1996 Conn. Super. Ct. 5723, 17 Conn. L. Rptr. 417
CourtConnecticut Superior Court
DecidedAugust 14, 1996
DocketNo. CV93-0528651
StatusUnpublished
Cited by2 cases

This text of 1996 Conn. Super. Ct. 5723 (Fitzgerald v. Flaherty, No. Cv93-0528651 (Aug. 14, 1996)) is published on Counsel Stack Legal Research, covering Connecticut Superior Court primary law. Counsel Stack provides free access to over 12 million legal documents including statutes, case law, regulations, and constitutions.

Bluebook
Fitzgerald v. Flaherty, No. Cv93-0528651 (Aug. 14, 1996), 1996 Conn. Super. Ct. 5723, 17 Conn. L. Rptr. 417 (Colo. Ct. App. 1996).

Opinion

[EDITOR'S NOTE: This case is unpublished as indicated by the issuing court.]MEMORANDUM OF DECISION ON MOTION TO QUASH SUBPOENA In this legal malpractice action, defendant attorney has issued a subpoena for deposition testimony to the Judge who presided over plaintiff's dissolution case in the fall of 1990, in which she was represented by defendant attorney. Plaintiff has claimed inter alia that defendant was negligent in permitting her to testify in the dissolution action because she was not competent, and now defendant seeks to elicit testimony from the Judge as to his personal observations of the plaintiff at that trial.

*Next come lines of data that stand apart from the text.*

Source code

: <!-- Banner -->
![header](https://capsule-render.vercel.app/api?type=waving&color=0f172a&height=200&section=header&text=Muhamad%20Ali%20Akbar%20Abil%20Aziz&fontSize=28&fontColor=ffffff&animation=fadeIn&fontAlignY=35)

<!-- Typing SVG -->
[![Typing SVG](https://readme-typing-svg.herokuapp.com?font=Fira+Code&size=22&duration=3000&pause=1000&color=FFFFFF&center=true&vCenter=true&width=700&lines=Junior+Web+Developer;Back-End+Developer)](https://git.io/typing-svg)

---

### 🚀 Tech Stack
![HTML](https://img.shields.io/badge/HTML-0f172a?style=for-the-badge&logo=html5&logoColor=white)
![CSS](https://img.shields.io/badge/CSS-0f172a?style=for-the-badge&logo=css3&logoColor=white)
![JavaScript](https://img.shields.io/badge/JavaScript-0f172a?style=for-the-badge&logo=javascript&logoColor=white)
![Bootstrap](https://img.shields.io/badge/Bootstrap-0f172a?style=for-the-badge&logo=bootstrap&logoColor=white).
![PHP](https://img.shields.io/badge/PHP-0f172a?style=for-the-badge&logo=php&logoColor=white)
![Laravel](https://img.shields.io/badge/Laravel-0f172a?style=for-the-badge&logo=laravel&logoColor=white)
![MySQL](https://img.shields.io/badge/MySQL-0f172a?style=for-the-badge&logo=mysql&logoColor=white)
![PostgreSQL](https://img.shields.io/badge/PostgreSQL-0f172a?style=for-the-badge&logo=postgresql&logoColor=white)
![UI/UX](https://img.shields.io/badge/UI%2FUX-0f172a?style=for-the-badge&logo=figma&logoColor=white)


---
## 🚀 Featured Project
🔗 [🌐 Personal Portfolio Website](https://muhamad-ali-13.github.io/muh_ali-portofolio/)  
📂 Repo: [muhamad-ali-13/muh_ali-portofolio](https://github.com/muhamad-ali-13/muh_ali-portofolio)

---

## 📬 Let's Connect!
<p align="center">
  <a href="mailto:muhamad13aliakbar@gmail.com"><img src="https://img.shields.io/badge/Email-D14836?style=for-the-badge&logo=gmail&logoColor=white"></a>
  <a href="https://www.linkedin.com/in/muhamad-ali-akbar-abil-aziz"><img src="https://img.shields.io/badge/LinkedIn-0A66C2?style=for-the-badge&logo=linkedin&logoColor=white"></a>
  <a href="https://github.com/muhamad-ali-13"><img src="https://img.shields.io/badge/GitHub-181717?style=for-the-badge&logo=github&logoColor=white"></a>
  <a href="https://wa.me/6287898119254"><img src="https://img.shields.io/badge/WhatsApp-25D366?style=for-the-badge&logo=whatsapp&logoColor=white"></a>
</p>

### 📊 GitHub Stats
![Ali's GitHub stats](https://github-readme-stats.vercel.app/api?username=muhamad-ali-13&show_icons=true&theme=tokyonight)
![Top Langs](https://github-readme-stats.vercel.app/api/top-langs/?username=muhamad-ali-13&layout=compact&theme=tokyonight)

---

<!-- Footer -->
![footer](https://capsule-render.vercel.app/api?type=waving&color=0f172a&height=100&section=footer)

The Judge, represented by the office of the Attorney General has moved to quash the subpoena claiming that his compliance and appearance at the deposition would disrupt and burden the judicial function and inappropriately interfere with the judicial decision making process.

Judges, in conducting a trial with all the attendant stresses and responsibilities should not have to anticipate being called in the future as a witness in a subsequent trial dealing with events in the first trial. In Gold v.Warden, 222 Conn. 312 (1992) our Supreme Court supported this view by indicating that the calling of a judge in subsequent proceedings in a case over which the judge presided was not encouraged and should only take place where there was a "compelling need." Gold involved a habeas corpus in a criminal case, rather than a civil malpractice action as in the present case, and the court found a compelling need for the Judge's testimony based on a record otherwise devoid of his observations.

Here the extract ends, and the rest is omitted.